# About this task:
Write the listing out again word for word, excluding any pictures.

# Raw data:
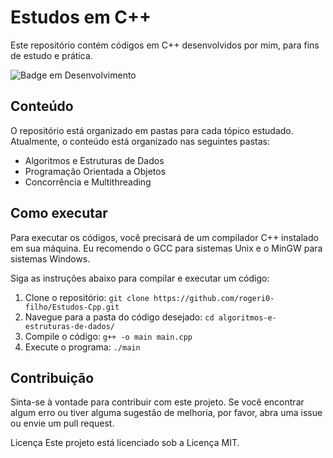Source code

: # Estudos em C++

Este repositório contém códigos em C++ desenvolvidos por mim, para fins de estudo e prática.

![Badge em Desenvolvimento](http://img.shields.io/static/v1?label=STATUS&message=EM%20DESENVOLVIMENTO&color=GREEN&style=for-the-badge)

## Conteúdo

O repositório está organizado em pastas para cada tópico estudado. Atualmente, o conteúdo está organizado nas seguintes pastas:

- Algoritmos e Estruturas de Dados
- Programação Orientada a Objetos
- Concorrência e Multithreading

## Como executar

Para executar os códigos, você precisará de um compilador C++ instalado em sua máquina. Eu recomendo o GCC para sistemas Unix e o MinGW para sistemas Windows.

Siga as instruções abaixo para compilar e executar um código:

1. Clone o repositório: `git clone https://github.com/rogeri0-filho/Estudos-Cpp.git`
2. Navegue para a pasta do código desejado: `cd algoritmos-e-estruturas-de-dados/`
3. Compile o código: `g++ -o main main.cpp`
4. Execute o programa: `./main`

## Contribuição
Sinta-se à vontade para contribuir com este projeto. Se você encontrar algum erro ou tiver alguma sugestão de melhoria, por favor, abra uma issue ou envie um pull request.

Licença
Este projeto está licenciado sob a Licença MIT.
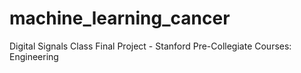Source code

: # machine_learning_cancer
Digital Signals Class Final Project - Stanford Pre-Collegiate Courses: Engineering 
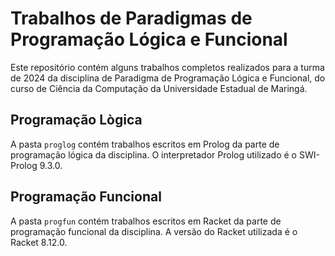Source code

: # Trabalhos de Paradigmas de Programação Lógica e Funcional

Este repositório contém alguns trabalhos completos realizados para a turma de 2024 da disciplina de Paradigma de Programação Lógica e Funcional,
do curso de Ciência da Computação da Universidade Estadual de Maringá.

## Programação Lògica

A pasta `proglog` contém trabalhos escritos em Prolog da parte de programação lógica da disciplina.
O interpretador Prolog utilizado é o SWI-Prolog 9.3.0.

## Programação Funcional

A pasta `progfun` contém trabalhos escritos em Racket da parte de programação funcional da disciplina.
A versão do Racket utilizada é o Racket 8.12.0.
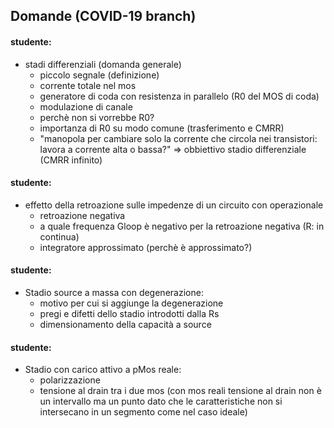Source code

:## Domande (COVID-19 branch)


#### studente:
- stadi differenziali (domanda generale)
  -  piccolo segnale (definizione)
  - corrente totale nel mos
  - generatore di coda con resistenza in parallelo (R0 del MOS di coda)
  - modulazione di canale
  - perchè non si vorrebbe R0?
  - importanza di R0 su modo comune (trasferimento e CMRR)
  - "manopola per cambiare solo la corrente che circola nei transistori: lavora a corrente alta o bassa?" => obbiettivo stadio differenziale (CMRR infinito)

#### studente:
- effetto della retroazione sulle impedenze di un circuito con operazionale
  - retroazione negativa
  - a quale frequenza Gloop è negativo per la retroazione negativa (R: in continua)
  - integratore approssimato (perchè è approssimato?)

#### studente:
- Stadio source a massa con degenerazione:
  - motivo per cui si aggiunge la degenerazione
  - pregi e difetti dello stadio introdotti dalla Rs
  - dimensionamento della capacità a source

#### studente:
- Stadio con carico attivo a pMos reale:
  - polarizzazione
  - tensione al drain tra i due mos (con mos reali tensione al drain non è un intervallo ma un punto dato che le caratteristiche non si intersecano in un segmento come nel caso ideale)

# Exercise output:
Source code

: # Estudos em C++

Este repositório contém códigos em C++ desenvolvidos por mim, para fins de estudo e prática.

![Badge em Desenvolvimento](http://img.shields.io/static/v1?label=STATUS&message=EM%20DESENVOLVIMENTO&color=GREEN&style=for-the-badge)

## Conteúdo

O repositório está organizado em pastas para cada tópico estudado. Atualmente, o conteúdo está organizado nas seguintes pastas:

- Algoritmos e Estruturas de Dados
- Programação Orientada a Objetos
- Concorrência e Multithreading

## Como executar

Para executar os códigos, você precisará de um compilador C++ instalado em sua máquina. Eu recomendo o GCC para sistemas Unix e o MinGW para sistemas Windows.

Siga as instruções abaixo para compilar e executar um código:

1. Clone o repositório: `git clone https://github.com/rogeri0-filho/Estudos-Cpp.git`
2. Navegue para a pasta do código desejado: `cd algoritmos-e-estruturas-de-dados/`
3. Compile o código: `g++ -o main main.cpp`
4. Execute o programa: `./main`

## Contribuição
Sinta-se à vontade para contribuir com este projeto. Se você encontrar algum erro ou tiver alguma sugestão de melhoria, por favor, abra uma issue ou envie um pull request.

Licença
Este projeto está licenciado sob a Licença MIT.
Source code

: # machine_learning_cancer
Digital Signals Class Final Project - Stanford Pre-Collegiate Courses: Engineering 
Source code

: # Trabalhos de Paradigmas de Programação Lógica e Funcional

Este repositório contém alguns trabalhos completos realizados para a turma de 2024 da disciplina de Paradigma de Programação Lógica e Funcional,
do curso de Ciência da Computação da Universidade Estadual de Maringá.

## Programação Lògica

A pasta `proglog` contém trabalhos escritos em Prolog da parte de programação lógica da disciplina.
O interpretador Prolog utilizado é o SWI-Prolog 9.3.0.

## Programação Funcional

A pasta `progfun` contém trabalhos escritos em Racket da parte de programação funcional da disciplina.
A versão do Racket utilizada é o Racket 8.12.0.
Source code

:## Domande (COVID-19 branch)


#### studente:
- stadi differenziali (domanda generale)
  -  piccolo segnale (definizione)
  - corrente totale nel mos
  - generatore di coda con resistenza in parallelo (R0 del MOS di coda)
  - modulazione di canale
  - perchè non si vorrebbe R0?
  - importanza di R0 su modo comune (trasferimento e CMRR)
  - "manopola per cambiare solo la corrente che circola nei transistori: lavora a corrente alta o bassa?" => obbiettivo stadio differenziale (CMRR infinito)

#### studente:
- effetto della retroazione sulle impedenze di un circuito con operazionale
  - retroazione negativa
  - a quale frequenza Gloop è negativo per la retroazione negativa (R: in continua)
  - integratore approssimato (perchè è approssimato?)

#### studente:
- Stadio source a massa con degenerazione:
  - motivo per cui si aggiunge la degenerazione
  - pregi e difetti dello stadio introdotti dalla Rs
  - dimensionamento della capacità a source

#### studente:
- Stadio con carico attivo a pMos reale:
  - polarizzazione
  - tensione al drain tra i due mos (con mos reali tensione al drain non è un intervallo ma un punto dato che le caratteristiche non si intersecano in un segmento come nel caso ideale)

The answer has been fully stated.